Dicho esto, alzó los ojos. Colgando de los obenques, Chanclo y Peppe la contemplaban desde arriba, atónitos y angustiados. Junto a ellos, la vela mayor y el velacho desplegados chasqueaban al viento.
—¡No podéis morir! —dijo entonces Peppe a Malva—. ¡Es imposible!
—¡Tiene razón! —gritó a su vez Chanclo—. Y ¿queréis saber por qué?
Malva exhaló un suspiro.
—¿Queréis saber por qué, principetta? —insistió Chanclo, bajando a toda prisa por el cordaje.
Corrió hacia ella y le reveló:
—¡No podéis morir porque vuestro destino no es terminar aquí! ¡Peppe y yo conocemos vuestro futuro!
—¡Ésta sí que es buena! —rió Finopico—. ¡Estos dos deliran! ¿Quién puede saber el futuro? ¡Nadie!
—¡Que sí! —se indignó Peppe, que se había unido a su hermano—. En la ciudad, hay una echadora de cartas que…
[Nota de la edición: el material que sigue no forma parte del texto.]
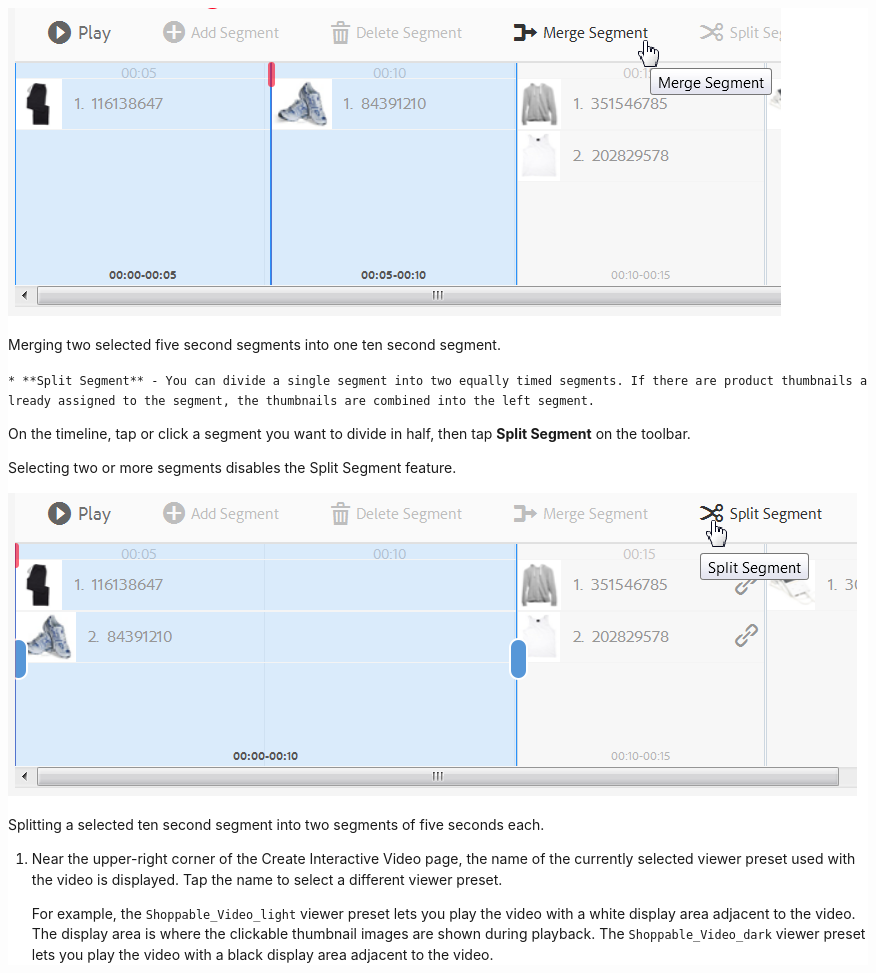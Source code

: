    ![](assets/chlimage_1-139.png)

   Merging two selected five second segments into one ten second segment.

    * **Split Segment** - You can divide a single segment into two equally timed segments. If there are product thumbnails already assigned to the segment, the thumbnails are combined into the left segment.

   On the timeline, tap or click a segment you want to divide in half, then tap **Split Segment** on the toolbar.

   Selecting two or more segments disables the Split Segment feature.

   ![](assets/chlimage_1-140.png)

   Splitting a selected ten second segment into two segments of five seconds each.

1. Near the upper-right corner of the Create Interactive Video page, the name of the currently selected viewer preset used with the video is displayed. Tap the name to select a different viewer preset.

   For example, the `Shoppable_Video_light` viewer preset lets you play the video with a white display area adjacent to the video. The display area is where the clickable thumbnail images are shown during playback. The `Shoppable_Video_dark` viewer preset lets you play the video with a black display area adjacent to the video.
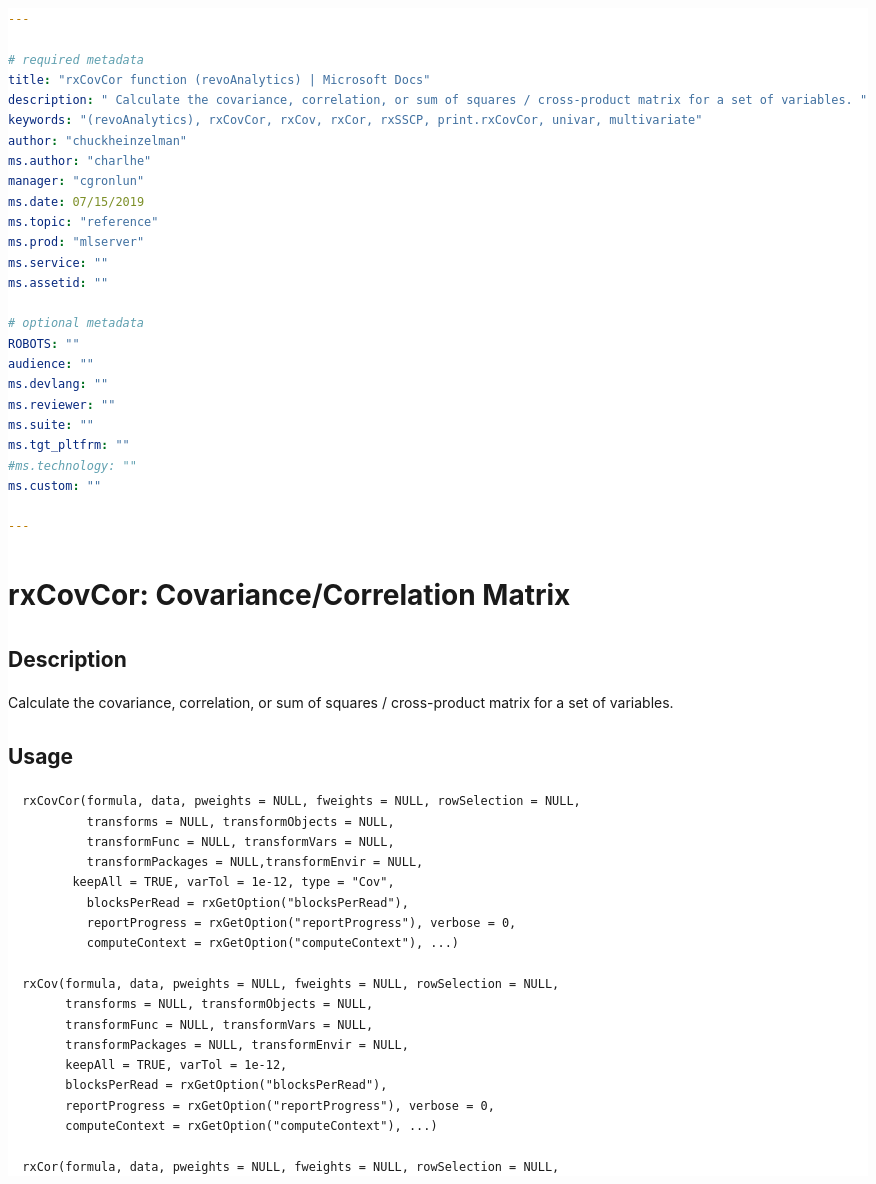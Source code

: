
 ```yaml
--- 

# required metadata 
title: "rxCovCor function (revoAnalytics) | Microsoft Docs" 
description: " Calculate the covariance, correlation, or sum of squares / cross-product matrix for a set of variables. " 
keywords: "(revoAnalytics), rxCovCor, rxCov, rxCor, rxSSCP, print.rxCovCor, univar, multivariate" 
author: "chuckheinzelman"
ms.author: "charlhe" 
manager: "cgronlun" 
ms.date: 07/15/2019
ms.topic: "reference" 
ms.prod: "mlserver" 
ms.service: "" 
ms.assetid: "" 

# optional metadata 
ROBOTS: "" 
audience: "" 
ms.devlang: "" 
ms.reviewer: "" 
ms.suite: "" 
ms.tgt_pltfrm: "" 
#ms.technology: "" 
ms.custom: "" 

--- 
```








 # rxCovCor: Covariance/Correlation Matrix 
 ## Description

Calculate the covariance, correlation, or sum of squares / cross-product matrix
for a set of variables.


 ## Usage

```   
  rxCovCor(formula, data, pweights = NULL, fweights = NULL, rowSelection = NULL,
           transforms = NULL, transformObjects = NULL,
           transformFunc = NULL, transformVars = NULL,
           transformPackages = NULL,transformEnvir = NULL, 
         keepAll = TRUE, varTol = 1e-12, type = "Cov",
           blocksPerRead = rxGetOption("blocksPerRead"),
           reportProgress = rxGetOption("reportProgress"), verbose = 0, 
           computeContext = rxGetOption("computeContext"), ...)

  rxCov(formula, data, pweights = NULL, fweights = NULL, rowSelection = NULL,
        transforms = NULL, transformObjects = NULL,
        transformFunc = NULL, transformVars = NULL,
        transformPackages = NULL, transformEnvir = NULL,
        keepAll = TRUE, varTol = 1e-12,
        blocksPerRead = rxGetOption("blocksPerRead"),
        reportProgress = rxGetOption("reportProgress"), verbose = 0,
        computeContext = rxGetOption("computeContext"), ...)

  rxCor(formula, data, pweights = NULL, fweights = NULL, rowSelection = NULL,
```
—¡Una vidente! —se mofó Finopico—. ¡He oído salir de vuestra boca un montón de majaderías, mozalbetes, pero ésta se lleva la palma!
Chanclo se defendió:
—¡Ella nos avisó de que el arconte partiría en busca de la principetta! ¡Ya lo dijimos! ¿A que sí, mi capitán?
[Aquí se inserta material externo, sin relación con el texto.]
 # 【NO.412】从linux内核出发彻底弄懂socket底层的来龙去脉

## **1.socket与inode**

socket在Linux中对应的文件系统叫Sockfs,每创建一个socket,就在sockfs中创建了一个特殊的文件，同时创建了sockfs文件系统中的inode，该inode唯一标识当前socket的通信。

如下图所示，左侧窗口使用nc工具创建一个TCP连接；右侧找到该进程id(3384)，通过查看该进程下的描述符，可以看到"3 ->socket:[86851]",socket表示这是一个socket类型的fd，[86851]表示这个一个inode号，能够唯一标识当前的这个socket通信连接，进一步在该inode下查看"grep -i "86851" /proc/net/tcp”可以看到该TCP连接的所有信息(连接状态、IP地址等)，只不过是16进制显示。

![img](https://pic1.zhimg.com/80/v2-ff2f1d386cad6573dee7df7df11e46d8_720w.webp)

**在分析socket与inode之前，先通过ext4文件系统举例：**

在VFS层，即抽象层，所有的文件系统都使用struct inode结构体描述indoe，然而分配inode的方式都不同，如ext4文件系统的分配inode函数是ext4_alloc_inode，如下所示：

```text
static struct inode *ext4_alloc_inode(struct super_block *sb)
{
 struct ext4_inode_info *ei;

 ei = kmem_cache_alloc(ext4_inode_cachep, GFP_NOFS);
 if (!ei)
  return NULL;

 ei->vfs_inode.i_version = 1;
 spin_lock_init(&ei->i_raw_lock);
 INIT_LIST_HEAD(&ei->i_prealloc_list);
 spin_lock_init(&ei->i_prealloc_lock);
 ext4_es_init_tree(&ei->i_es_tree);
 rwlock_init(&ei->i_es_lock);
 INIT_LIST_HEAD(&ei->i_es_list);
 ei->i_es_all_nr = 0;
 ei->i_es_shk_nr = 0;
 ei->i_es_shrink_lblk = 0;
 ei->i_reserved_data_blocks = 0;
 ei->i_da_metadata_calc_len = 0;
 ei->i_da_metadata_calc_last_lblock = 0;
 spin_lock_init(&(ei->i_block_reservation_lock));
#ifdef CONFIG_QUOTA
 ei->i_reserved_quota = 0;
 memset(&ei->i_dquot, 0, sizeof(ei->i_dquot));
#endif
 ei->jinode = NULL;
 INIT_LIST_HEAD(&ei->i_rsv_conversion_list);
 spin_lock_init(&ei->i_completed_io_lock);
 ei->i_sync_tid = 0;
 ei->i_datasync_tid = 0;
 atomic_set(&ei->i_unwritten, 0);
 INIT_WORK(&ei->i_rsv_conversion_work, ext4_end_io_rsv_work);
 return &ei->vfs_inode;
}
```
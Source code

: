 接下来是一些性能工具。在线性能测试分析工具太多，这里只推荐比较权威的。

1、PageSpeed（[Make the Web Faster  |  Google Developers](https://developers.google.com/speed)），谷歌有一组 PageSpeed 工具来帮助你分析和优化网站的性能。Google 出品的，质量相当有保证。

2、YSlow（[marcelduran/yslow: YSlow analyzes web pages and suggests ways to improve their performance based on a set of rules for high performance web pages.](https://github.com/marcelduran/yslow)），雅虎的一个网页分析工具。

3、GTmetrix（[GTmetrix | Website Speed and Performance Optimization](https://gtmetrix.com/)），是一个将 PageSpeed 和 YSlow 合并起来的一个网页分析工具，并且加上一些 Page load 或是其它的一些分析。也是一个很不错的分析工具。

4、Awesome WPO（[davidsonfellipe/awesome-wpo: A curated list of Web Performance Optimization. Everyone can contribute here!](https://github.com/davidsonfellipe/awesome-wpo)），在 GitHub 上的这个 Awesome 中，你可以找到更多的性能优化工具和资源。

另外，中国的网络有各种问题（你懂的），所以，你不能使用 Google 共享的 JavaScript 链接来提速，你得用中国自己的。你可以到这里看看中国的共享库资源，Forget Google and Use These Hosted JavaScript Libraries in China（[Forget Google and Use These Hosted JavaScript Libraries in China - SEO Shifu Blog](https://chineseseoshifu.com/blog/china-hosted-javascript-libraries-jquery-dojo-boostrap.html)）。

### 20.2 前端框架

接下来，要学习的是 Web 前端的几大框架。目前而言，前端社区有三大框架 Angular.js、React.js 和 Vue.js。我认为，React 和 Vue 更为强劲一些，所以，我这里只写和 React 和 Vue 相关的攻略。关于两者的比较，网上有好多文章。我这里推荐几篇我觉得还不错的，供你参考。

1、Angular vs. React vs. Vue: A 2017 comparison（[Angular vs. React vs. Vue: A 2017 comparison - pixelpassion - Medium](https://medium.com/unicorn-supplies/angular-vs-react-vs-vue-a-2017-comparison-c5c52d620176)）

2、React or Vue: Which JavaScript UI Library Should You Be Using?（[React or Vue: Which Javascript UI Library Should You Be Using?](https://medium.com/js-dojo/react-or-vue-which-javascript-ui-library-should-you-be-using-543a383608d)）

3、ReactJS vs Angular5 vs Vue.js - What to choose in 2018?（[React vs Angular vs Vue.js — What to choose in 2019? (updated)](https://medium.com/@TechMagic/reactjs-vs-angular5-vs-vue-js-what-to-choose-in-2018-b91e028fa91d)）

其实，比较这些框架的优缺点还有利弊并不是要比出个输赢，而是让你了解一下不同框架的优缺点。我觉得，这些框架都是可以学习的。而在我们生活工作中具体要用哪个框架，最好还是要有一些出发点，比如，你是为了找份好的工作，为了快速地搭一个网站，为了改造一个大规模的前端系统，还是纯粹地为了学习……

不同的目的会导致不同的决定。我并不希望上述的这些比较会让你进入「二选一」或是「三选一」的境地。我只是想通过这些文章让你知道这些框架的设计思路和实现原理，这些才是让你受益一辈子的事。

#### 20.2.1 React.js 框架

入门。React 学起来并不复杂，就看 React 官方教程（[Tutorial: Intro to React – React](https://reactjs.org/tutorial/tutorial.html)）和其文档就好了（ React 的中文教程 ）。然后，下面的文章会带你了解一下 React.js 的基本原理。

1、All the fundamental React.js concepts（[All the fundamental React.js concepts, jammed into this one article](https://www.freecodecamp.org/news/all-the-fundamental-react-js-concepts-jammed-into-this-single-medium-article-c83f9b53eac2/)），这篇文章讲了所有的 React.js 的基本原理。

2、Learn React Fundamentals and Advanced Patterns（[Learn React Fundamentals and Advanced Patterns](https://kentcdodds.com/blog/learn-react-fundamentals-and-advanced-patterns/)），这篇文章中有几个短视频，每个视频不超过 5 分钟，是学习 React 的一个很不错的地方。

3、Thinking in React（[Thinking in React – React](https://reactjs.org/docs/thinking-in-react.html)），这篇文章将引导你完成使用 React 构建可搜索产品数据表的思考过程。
Orfeo no tuvo más remedio que asentir.
—¡Algunas personas tienen poderes extraños pero verdaderos! —secundó Lei—. En mi pueblo, en reino de Balmún, pensamos que visiones pueden decir verdad.
Los dos gemelos asintieron con la cabeza, encantados de haber encontrado a una aliada para contradecir a Finopico.
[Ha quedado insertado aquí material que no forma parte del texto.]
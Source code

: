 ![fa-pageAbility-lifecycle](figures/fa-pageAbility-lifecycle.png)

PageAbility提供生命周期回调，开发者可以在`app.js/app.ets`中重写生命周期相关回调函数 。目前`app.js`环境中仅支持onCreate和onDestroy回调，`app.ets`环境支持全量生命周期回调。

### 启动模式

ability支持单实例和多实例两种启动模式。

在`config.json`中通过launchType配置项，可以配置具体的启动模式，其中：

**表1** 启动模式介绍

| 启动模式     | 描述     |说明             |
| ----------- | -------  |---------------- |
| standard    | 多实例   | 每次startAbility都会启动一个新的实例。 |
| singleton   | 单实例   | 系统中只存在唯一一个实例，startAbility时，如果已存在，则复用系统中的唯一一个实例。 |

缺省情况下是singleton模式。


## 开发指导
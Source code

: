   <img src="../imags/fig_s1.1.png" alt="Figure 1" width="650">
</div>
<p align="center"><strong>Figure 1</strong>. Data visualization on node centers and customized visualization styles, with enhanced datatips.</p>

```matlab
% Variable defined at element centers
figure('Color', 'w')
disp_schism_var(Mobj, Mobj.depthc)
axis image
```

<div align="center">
—¡Vaya! —siguió atacando éste—. ¿Y qué os ha predicho esta vidente acerca de nuestra principetta?
Peppe y Chanclo intercambiaron una mirada incómoda.
—Hemos jurado que no lo diríamos —se excusaron—. ¡Si desvelamos este secreto, todo cambiará y dejarán de ocurrir muchas cosas importantes!
—¡Muy ocurrente! —dijo Finopico en tono de chanza—. ¡La vidente se embolsa los galniques y os obliga a guardar silencio! ¡Bonito truco!
—¡De eso, nada! —se ofendieron los dos hermanos—. Lo único que podemos decir a la principetta es que no morirá aquí. Su destino la llevará a otra parte.
—¡Yo os creo! —intercedió entonces Orfeo para zanjar la disputa—. Malva no tiene nada que temer, de eso estoy seguro.
Y, acercándose a ella, le tendió la mano para ayudarla a incorporarse. Cuando la tuvo de pie frente a él, le murmuró:
—No vayas a desilusionar a los gemelos, Malva. No mueras.
Y ella sonrió:
—Lo intentaré, mi capitán.
—Por favor, no me llames «capitán». Soy Orfeo. Soy sencillamente Orfeo.
Justo entonces, Al se puso a ladrar. Se había arrastrado hasta el alcázar de popa, indiferente a las manifestaciones dramáticas de Malva y a los comentarios mordaces de Finopico. Había puesto las dos patas sobre los peldaños de la escalera y, con el hocico en alto, gruñía y ladraba enérgicamente. Los tripulantes de la Fábula alzaron la vista.
—¡Allí! —exclamó Lei, señalando al este con el dedo.
Una nube había aparecido en el horizonte. Una nube negra, compuesta de pequeños puntos en movimiento.
—¡Los patrulleros! —anunciaron los gemelos—. ¡Nos han encontrado!
—¡Todavía no! —respondió Orfeo—. De momento, están buscando a los marineros por los arrecifes donde se hundió su barco.
Entonces corrió al timón, lo agarró y ordenó: —¡Todos a sus puestos! ¡Babilas con Malva, en mi camarote! ¡Los gemelos, a la cofa del vigía! ¡Finopico, trae objetos con los que defendernos! Y tú, Lei, baja con los marineros de Dunbraven. ¡No deben moverse, ni hablar, ni hacer nada!
Giró el timón a estribor y la Fábula viró. En el mismo instante llegó una fuerte detonación. Una bala de cañón silbó por los aires… y se estrelló a pocas brazas de la roda. Ya no quedaba ninguna duda posible: el arconte estaba armado.